**Work instruction**. Scan the records below. List lines holding "html".

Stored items
Start of Block

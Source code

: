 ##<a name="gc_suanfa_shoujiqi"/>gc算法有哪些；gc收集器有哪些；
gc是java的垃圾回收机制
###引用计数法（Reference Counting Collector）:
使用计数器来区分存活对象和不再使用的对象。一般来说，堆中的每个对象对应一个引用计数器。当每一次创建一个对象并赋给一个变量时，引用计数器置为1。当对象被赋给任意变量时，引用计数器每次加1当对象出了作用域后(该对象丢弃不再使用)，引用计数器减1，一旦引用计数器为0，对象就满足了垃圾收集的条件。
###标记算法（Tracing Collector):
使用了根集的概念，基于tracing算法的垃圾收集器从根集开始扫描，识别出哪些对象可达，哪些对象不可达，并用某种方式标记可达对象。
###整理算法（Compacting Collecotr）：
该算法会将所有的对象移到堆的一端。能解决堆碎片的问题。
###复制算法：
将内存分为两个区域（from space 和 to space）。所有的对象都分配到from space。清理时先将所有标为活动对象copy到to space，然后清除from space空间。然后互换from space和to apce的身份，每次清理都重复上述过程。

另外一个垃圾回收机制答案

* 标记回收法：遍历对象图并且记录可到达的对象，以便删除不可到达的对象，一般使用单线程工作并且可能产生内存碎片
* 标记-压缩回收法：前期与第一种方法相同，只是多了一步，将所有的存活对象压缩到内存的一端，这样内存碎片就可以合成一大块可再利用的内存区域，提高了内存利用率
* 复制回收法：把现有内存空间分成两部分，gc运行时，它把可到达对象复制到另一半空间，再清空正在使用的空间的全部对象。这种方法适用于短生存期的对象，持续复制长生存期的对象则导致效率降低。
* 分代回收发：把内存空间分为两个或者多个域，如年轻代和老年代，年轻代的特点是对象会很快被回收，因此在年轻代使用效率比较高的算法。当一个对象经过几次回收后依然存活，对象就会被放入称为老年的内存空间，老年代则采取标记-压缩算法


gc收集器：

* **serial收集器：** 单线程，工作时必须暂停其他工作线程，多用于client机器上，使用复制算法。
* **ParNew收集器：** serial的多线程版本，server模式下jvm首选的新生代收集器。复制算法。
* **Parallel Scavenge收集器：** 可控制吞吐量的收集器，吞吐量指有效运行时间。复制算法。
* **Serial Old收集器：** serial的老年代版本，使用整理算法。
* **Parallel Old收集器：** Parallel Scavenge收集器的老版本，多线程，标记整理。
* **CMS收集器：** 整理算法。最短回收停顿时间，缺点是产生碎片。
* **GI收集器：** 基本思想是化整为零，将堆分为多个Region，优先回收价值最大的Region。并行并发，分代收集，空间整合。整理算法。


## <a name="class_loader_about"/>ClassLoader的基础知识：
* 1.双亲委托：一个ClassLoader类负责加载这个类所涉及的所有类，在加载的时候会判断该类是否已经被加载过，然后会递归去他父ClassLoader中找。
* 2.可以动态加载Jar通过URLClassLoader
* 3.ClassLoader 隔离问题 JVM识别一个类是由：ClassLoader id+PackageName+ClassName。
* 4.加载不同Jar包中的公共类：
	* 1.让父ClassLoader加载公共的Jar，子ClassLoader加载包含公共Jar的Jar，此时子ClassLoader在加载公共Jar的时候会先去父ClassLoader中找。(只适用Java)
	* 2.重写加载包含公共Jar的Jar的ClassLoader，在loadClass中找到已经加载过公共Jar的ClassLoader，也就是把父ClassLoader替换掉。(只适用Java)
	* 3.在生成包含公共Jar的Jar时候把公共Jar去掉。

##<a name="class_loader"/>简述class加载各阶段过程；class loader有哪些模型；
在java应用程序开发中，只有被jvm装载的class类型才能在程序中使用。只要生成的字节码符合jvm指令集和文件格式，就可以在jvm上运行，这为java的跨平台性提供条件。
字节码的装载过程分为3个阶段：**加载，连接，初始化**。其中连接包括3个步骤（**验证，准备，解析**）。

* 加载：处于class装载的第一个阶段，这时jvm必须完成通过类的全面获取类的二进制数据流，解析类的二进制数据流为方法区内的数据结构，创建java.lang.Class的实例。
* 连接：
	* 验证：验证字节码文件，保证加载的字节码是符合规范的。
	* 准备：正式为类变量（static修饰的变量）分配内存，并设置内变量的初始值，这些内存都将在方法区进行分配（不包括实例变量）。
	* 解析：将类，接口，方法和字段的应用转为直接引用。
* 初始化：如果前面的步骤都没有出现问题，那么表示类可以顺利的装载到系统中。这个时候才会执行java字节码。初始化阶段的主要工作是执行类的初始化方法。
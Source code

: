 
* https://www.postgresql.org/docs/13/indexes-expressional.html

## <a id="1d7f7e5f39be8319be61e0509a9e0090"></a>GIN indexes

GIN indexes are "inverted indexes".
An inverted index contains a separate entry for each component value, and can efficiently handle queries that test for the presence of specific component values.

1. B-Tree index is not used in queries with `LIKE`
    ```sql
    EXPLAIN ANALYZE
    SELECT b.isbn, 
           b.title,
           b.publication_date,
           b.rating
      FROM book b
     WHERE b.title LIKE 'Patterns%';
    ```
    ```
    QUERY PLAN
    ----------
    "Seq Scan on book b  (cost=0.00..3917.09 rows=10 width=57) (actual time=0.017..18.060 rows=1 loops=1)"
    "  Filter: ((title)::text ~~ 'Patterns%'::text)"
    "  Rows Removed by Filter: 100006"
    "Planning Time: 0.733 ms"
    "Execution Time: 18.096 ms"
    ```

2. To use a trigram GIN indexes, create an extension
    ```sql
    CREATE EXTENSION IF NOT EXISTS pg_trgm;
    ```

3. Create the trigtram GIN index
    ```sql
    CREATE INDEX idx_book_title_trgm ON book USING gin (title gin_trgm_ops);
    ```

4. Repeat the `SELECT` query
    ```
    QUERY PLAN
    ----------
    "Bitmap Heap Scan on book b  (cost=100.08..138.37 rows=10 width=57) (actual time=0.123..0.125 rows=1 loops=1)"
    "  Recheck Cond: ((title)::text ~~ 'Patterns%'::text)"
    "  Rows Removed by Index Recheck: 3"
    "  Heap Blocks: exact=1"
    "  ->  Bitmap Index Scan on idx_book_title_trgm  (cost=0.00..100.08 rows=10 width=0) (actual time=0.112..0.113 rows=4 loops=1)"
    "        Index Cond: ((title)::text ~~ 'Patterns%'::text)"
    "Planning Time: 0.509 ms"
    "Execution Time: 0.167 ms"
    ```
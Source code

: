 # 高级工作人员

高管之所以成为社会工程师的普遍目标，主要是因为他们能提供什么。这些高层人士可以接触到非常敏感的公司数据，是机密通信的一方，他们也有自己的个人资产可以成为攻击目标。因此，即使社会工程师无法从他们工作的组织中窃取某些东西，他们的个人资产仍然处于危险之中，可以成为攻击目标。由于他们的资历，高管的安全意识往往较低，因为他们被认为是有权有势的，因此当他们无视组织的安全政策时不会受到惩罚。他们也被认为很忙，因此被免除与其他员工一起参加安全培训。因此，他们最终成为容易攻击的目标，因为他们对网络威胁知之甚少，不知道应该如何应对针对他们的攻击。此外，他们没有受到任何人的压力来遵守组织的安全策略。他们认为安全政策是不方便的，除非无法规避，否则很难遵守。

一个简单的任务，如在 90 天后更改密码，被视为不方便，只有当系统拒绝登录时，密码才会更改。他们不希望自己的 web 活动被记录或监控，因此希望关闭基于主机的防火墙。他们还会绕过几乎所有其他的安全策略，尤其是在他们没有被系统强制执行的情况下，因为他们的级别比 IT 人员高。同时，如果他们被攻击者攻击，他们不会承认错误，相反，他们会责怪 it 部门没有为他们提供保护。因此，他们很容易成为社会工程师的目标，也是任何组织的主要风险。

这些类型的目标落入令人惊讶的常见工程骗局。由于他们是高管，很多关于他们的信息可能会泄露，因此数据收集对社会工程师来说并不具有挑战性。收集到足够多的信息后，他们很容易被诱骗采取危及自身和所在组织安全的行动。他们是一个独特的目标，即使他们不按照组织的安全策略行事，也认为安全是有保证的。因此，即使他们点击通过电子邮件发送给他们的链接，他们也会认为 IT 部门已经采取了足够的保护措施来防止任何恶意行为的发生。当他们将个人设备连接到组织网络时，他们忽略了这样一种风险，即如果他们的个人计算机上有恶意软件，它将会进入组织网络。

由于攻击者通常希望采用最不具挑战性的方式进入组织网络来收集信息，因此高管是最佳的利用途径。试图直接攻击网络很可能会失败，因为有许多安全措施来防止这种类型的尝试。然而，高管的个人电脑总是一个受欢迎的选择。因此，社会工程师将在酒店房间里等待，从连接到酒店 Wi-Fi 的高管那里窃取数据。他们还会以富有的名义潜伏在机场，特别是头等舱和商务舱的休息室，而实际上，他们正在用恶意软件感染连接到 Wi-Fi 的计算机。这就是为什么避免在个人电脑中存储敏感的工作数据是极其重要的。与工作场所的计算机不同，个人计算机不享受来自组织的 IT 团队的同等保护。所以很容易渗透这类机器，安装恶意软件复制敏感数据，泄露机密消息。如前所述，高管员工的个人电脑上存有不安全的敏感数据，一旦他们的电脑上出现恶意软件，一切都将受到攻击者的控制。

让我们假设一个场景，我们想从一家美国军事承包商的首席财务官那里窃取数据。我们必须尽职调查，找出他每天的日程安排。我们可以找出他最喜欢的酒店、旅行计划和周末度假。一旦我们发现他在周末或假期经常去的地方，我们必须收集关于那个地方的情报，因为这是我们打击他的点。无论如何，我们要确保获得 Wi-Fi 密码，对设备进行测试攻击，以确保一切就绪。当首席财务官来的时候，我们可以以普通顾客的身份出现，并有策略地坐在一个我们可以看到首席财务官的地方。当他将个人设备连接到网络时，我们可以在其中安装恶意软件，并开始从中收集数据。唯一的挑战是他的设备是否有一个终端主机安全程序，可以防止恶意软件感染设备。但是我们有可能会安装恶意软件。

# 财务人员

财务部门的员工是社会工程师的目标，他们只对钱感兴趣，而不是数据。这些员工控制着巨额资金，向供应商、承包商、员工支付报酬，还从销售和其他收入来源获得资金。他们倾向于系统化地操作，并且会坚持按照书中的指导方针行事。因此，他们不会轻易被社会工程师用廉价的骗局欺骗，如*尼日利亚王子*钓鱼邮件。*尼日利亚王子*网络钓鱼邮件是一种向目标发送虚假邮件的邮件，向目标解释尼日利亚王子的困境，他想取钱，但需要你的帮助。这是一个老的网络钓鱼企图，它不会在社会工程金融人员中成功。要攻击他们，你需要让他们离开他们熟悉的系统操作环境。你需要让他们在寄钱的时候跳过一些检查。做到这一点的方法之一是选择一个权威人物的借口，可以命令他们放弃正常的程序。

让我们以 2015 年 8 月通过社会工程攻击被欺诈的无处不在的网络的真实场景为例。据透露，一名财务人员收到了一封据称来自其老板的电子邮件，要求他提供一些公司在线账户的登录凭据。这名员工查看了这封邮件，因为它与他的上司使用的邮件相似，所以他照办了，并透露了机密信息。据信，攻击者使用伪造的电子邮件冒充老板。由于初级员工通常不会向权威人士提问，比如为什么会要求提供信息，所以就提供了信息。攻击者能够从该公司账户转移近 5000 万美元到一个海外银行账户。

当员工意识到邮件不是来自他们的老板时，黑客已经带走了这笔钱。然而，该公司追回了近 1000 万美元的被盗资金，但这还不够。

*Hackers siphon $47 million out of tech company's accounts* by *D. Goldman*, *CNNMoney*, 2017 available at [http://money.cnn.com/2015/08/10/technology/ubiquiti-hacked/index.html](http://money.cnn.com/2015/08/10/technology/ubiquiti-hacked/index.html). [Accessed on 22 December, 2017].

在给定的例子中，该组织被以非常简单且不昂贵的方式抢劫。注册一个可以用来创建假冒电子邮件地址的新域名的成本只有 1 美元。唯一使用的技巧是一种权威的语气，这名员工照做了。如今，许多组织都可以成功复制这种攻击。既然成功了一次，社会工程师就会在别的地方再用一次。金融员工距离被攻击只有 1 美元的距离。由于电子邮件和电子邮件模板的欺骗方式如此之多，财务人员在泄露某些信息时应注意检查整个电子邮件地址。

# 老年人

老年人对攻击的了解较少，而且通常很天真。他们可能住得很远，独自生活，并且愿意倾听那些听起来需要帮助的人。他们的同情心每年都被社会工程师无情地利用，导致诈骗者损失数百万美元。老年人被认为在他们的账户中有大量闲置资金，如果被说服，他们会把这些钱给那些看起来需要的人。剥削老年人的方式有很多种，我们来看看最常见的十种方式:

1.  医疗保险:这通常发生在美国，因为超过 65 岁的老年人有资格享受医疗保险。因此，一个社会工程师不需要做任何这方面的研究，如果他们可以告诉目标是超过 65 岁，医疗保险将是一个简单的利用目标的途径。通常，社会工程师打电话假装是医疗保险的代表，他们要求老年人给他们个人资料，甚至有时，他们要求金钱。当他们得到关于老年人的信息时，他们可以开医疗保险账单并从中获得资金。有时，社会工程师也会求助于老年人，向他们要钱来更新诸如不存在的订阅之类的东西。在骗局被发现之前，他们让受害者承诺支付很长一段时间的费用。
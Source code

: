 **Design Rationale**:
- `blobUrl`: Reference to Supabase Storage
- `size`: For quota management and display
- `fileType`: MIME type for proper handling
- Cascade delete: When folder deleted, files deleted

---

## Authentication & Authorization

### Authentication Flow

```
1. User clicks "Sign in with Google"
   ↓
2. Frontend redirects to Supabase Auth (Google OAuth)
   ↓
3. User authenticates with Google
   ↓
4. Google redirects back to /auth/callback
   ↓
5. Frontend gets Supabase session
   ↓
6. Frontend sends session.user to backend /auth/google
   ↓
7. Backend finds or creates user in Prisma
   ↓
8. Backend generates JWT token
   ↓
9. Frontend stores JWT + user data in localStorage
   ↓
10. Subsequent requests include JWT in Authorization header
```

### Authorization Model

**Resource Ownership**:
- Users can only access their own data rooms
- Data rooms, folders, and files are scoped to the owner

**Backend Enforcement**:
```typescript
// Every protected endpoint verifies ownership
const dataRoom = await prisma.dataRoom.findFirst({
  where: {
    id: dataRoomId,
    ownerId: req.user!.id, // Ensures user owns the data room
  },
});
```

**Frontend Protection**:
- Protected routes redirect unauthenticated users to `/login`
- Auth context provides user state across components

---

End of Block

**Response to this exercise**.
* https://www.postgresql.org/docs/13/indexes-expressional.html
*Hackers siphon $47 million out of tech company's accounts* by *D. Goldman*, *CNNMoney*, 2017 available at [http://money.cnn.com/2015/08/10/technology/ubiquiti-hacked/index.html](http://money.cnn.com/2015/08/10/technology/ubiquiti-hacked/index.html). [Accessed on 22 December, 2017].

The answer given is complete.